> _INSTRUCTIONS TO FOLLOW_
Every line in the data must be transcribed exactly.

Stored data
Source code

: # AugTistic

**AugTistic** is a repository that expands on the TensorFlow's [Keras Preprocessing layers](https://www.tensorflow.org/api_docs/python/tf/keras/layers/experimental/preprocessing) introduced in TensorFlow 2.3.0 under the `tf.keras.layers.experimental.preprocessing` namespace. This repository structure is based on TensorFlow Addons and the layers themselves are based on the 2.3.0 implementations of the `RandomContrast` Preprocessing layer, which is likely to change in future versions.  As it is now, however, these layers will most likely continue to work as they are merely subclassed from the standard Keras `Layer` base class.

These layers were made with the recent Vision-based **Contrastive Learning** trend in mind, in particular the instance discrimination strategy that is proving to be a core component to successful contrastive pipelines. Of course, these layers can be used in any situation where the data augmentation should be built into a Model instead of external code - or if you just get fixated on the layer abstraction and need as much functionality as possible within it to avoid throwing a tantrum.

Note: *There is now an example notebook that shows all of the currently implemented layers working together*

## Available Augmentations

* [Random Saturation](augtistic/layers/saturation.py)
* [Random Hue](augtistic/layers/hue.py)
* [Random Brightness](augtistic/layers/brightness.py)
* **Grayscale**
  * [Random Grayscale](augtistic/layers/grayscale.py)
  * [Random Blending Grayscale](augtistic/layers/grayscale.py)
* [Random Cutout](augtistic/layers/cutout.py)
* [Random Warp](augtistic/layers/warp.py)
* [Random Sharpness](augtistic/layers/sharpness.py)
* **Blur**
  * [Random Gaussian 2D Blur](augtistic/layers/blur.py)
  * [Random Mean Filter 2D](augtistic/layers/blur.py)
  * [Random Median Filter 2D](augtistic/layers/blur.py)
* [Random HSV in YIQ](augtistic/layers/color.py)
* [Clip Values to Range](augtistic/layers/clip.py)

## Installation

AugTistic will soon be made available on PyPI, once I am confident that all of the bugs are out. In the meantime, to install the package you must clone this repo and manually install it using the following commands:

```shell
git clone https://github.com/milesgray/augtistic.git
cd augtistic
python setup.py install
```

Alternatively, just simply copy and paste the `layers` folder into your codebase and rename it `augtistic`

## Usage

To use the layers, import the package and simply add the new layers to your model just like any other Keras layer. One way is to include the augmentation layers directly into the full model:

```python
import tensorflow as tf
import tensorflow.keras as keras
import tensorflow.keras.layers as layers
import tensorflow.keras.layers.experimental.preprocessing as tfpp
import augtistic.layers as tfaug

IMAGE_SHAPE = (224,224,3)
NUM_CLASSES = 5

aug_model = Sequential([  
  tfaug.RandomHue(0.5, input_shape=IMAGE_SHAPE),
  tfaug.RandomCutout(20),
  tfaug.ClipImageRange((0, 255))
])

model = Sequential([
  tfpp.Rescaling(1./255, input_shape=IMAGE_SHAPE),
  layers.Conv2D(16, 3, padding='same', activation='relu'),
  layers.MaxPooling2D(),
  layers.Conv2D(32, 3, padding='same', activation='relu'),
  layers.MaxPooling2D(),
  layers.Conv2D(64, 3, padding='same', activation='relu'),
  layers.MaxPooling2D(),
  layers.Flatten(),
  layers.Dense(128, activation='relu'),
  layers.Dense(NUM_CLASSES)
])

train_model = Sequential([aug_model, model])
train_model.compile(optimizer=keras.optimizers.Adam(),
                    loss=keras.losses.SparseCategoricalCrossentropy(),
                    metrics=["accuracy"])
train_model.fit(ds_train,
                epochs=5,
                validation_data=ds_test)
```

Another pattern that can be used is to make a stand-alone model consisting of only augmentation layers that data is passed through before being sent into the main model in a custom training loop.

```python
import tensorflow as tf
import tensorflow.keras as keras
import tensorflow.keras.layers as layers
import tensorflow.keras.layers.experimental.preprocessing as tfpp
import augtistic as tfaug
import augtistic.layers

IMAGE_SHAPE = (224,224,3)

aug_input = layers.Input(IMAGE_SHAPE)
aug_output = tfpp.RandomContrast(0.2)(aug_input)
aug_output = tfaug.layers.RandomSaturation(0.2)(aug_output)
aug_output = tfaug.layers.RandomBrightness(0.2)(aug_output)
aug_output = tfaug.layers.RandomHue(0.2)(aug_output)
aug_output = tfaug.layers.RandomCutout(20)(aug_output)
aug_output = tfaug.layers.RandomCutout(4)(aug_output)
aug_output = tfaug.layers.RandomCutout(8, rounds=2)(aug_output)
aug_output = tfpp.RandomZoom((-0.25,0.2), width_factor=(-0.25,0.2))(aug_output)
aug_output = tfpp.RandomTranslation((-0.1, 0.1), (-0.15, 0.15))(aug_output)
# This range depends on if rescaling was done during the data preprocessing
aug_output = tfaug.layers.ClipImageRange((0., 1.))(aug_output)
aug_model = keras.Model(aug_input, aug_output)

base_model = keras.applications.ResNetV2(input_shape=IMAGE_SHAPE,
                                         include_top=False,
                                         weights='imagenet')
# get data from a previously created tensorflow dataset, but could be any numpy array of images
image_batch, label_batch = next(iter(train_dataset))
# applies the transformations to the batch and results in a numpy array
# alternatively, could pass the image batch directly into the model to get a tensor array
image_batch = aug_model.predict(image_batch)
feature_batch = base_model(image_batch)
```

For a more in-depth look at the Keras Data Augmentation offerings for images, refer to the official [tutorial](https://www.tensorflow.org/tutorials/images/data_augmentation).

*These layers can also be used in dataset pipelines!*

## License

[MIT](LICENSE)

> _EXERCISE ANSWER_
Source code

: # AugTistic

**AugTistic** is a repository that expands on the TensorFlow's [Keras Preprocessing layers](https://www.tensorflow.org/api_docs/python/tf/keras/layers/experimental/preprocessing) introduced in TensorFlow 2.3.0 under the `tf.keras.layers.experimental.preprocessing` namespace. This repository structure is based on TensorFlow Addons and the layers themselves are based on the 2.3.0 implementations of the `RandomContrast` Preprocessing layer, which is likely to change in future versions.  As it is now, however, these layers will most likely continue to work as they are merely subclassed from the standard Keras `Layer` base class.

These layers were made with the recent Vision-based **Contrastive Learning** trend in mind, in particular the instance discrimination strategy that is proving to be a core component to successful contrastive pipelines. Of course, these layers can be used in any situation where the data augmentation should be built into a Model instead of external code - or if you just get fixated on the layer abstraction and need as much functionality as possible within it to avoid throwing a tantrum.

Note: *There is now an example notebook that shows all of the currently implemented layers working together*

## Available Augmentations

* [Random Saturation](augtistic/layers/saturation.py)
* [Random Hue](augtistic/layers/hue.py)
* [Random Brightness](augtistic/layers/brightness.py)
* **Grayscale**
  * [Random Grayscale](augtistic/layers/grayscale.py)
  * [Random Blending Grayscale](augtistic/layers/grayscale.py)
* [Random Cutout](augtistic/layers/cutout.py)
* [Random Warp](augtistic/layers/warp.py)
* [Random Sharpness](augtistic/layers/sharpness.py)
* **Blur**
  * [Random Gaussian 2D Blur](augtistic/layers/blur.py)
  * [Random Mean Filter 2D](augtistic/layers/blur.py)
  * [Random Median Filter 2D](augtistic/layers/blur.py)
* [Random HSV in YIQ](augtistic/layers/color.py)
* [Clip Values to Range](augtistic/layers/clip.py)

## Installation

AugTistic will soon be made available on PyPI, once I am confident that all of the bugs are out. In the meantime, to install the package you must clone this repo and manually install it using the following commands:

```shell
git clone https://github.com/milesgray/augtistic.git
cd augtistic
python setup.py install
```

Alternatively, just simply copy and paste the `layers` folder into your codebase and rename it `augtistic`

## Usage

To use the layers, import the package and simply add the new layers to your model just like any other Keras layer. One way is to include the augmentation layers directly into the full model:

```python
import tensorflow as tf
import tensorflow.keras as keras
import tensorflow.keras.layers as layers
import tensorflow.keras.layers.experimental.preprocessing as tfpp
import augtistic.layers as tfaug

IMAGE_SHAPE = (224,224,3)
NUM_CLASSES = 5

aug_model = Sequential([  
  tfaug.RandomHue(0.5, input_shape=IMAGE_SHAPE),
  tfaug.RandomCutout(20),
  tfaug.ClipImageRange((0, 255))
])

model = Sequential([
  tfpp.Rescaling(1./255, input_shape=IMAGE_SHAPE),
  layers.Conv2D(16, 3, padding='same', activation='relu'),
  layers.MaxPooling2D(),
  layers.Conv2D(32, 3, padding='same', activation='relu'),
  layers.MaxPooling2D(),
  layers.Conv2D(64, 3, padding='same', activation='relu'),
  layers.MaxPooling2D(),
  layers.Flatten(),
  layers.Dense(128, activation='relu'),
  layers.Dense(NUM_CLASSES)
])

train_model = Sequential([aug_model, model])
train_model.compile(optimizer=keras.optimizers.Adam(),
                    loss=keras.losses.SparseCategoricalCrossentropy(),
                    metrics=["accuracy"])
train_model.fit(ds_train,
                epochs=5,
                validation_data=ds_test)
```

Another pattern that can be used is to make a stand-alone model consisting of only augmentation layers that data is passed through before being sent into the main model in a custom training loop.

```python
import tensorflow as tf
import tensorflow.keras as keras
import tensorflow.keras.layers as layers
import tensorflow.keras.layers.experimental.preprocessing as tfpp
import augtistic as tfaug
import augtistic.layers

IMAGE_SHAPE = (224,224,3)

aug_input = layers.Input(IMAGE_SHAPE)
aug_output = tfpp.RandomContrast(0.2)(aug_input)
aug_output = tfaug.layers.RandomSaturation(0.2)(aug_output)
aug_output = tfaug.layers.RandomBrightness(0.2)(aug_output)
aug_output = tfaug.layers.RandomHue(0.2)(aug_output)
aug_output = tfaug.layers.RandomCutout(20)(aug_output)
aug_output = tfaug.layers.RandomCutout(4)(aug_output)
aug_output = tfaug.layers.RandomCutout(8, rounds=2)(aug_output)
aug_output = tfpp.RandomZoom((-0.25,0.2), width_factor=(-0.25,0.2))(aug_output)
aug_output = tfpp.RandomTranslation((-0.1, 0.1), (-0.15, 0.15))(aug_output)
# This range depends on if rescaling was done during the data preprocessing
aug_output = tfaug.layers.ClipImageRange((0., 1.))(aug_output)
aug_model = keras.Model(aug_input, aug_output)

base_model = keras.applications.ResNetV2(input_shape=IMAGE_SHAPE,
                                         include_top=False,
                                         weights='imagenet')
# get data from a previously created tensorflow dataset, but could be any numpy array of images
image_batch, label_batch = next(iter(train_dataset))
# applies the transformations to the batch and results in a numpy array
# alternatively, could pass the image batch directly into the model to get a tensor array
image_batch = aug_model.predict(image_batch)
feature_batch = base_model(image_batch)
```

For a more in-depth look at the Keras Data Augmentation offerings for images, refer to the official [tutorial](https://www.tensorflow.org/tutorials/images/data_augmentation).

*These layers can also be used in dataset pipelines!*

## License

[MIT](LICENSE)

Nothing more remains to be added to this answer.